There are three types of sensors available and they vary in cost, accuracy and speed of response.
All three types of sensor elements typically last from 3 to 5 years. At least one CO detector is available which includes a battery and sensor in a replaceable module. Most CO detectors do not have replaceable sensors.
A biomimetic (chem-optical or gel cell) sensor works with a form of synthetic hemoglobin
which darkens in the presence of CO, and lightens without it. This can either be seen directly or connected to a light sensor and alarm.
A type of fuel cell
that instead of being designed to produce power, is designed to produce a current that is precisely related to the amount of the target gas (in this case carbon monoxide) in the atmosphere. Measurement of the current gives a measure of the concentration of carbon monoxide in the atmosphere. Essentially the electrochemical cell consists of a container, 2 electrodes, connection wires and an electrolyte - typically sulfuric acid. Carbon monoxide is oxidised at one electrode to carbon dioxide whilst oxygen is consumed at the other electrode. For carbon monoxide detection, the electrochemical cell has advantages over other technologies in that it has a highly accurate and linear output to carbon monoxide concentration, requires minimal power as it is operated at room temperature, and has a long lifetime (typically commercial available cells now have lifetimes of 5 years or greater).

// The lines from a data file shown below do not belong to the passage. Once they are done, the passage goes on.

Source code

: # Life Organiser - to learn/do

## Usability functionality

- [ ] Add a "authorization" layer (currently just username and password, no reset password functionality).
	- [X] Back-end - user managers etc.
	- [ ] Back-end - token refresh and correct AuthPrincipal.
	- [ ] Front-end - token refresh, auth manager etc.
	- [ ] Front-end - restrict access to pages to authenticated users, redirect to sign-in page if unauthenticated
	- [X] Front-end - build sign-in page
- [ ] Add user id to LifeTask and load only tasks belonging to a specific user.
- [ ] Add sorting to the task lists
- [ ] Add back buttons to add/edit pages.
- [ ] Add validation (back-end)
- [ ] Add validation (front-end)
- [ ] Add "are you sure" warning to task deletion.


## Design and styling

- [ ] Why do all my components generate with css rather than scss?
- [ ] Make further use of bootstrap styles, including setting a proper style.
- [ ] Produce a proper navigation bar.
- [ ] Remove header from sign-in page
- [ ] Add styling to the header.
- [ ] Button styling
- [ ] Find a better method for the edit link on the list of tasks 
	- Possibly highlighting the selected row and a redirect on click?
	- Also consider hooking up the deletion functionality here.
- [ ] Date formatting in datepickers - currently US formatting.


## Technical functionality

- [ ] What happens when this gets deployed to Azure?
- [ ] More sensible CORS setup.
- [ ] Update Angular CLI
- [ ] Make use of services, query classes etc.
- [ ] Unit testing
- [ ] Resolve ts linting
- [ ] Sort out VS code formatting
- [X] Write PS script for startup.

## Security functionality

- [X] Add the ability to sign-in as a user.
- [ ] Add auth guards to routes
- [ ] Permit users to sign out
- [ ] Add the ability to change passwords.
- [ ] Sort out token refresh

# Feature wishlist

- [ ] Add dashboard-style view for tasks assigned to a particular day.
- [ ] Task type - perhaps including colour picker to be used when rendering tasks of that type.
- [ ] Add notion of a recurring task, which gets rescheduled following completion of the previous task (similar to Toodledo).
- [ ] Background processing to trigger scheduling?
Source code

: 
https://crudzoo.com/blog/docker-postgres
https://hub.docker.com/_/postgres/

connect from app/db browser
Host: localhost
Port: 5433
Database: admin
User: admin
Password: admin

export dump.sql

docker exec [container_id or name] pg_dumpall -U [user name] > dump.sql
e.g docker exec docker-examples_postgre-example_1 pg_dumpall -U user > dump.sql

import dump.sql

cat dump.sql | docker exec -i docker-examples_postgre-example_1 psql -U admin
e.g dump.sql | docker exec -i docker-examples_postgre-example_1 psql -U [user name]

Until recently, the cost of these cells and concerns about their long term reliability had limited uptake of this technology in the marketplace, although these concerns are now largely overcome.
Thin wires of the semiconductor tin dioxide
on an insulating ceramic base provide a sensor monitored by an integrated circuit. CO reduces resistance and so allows a greater current which if high enough will lead to the monitor triggering an alarm. The power demands of this sensor means that these devices can only be mains powered.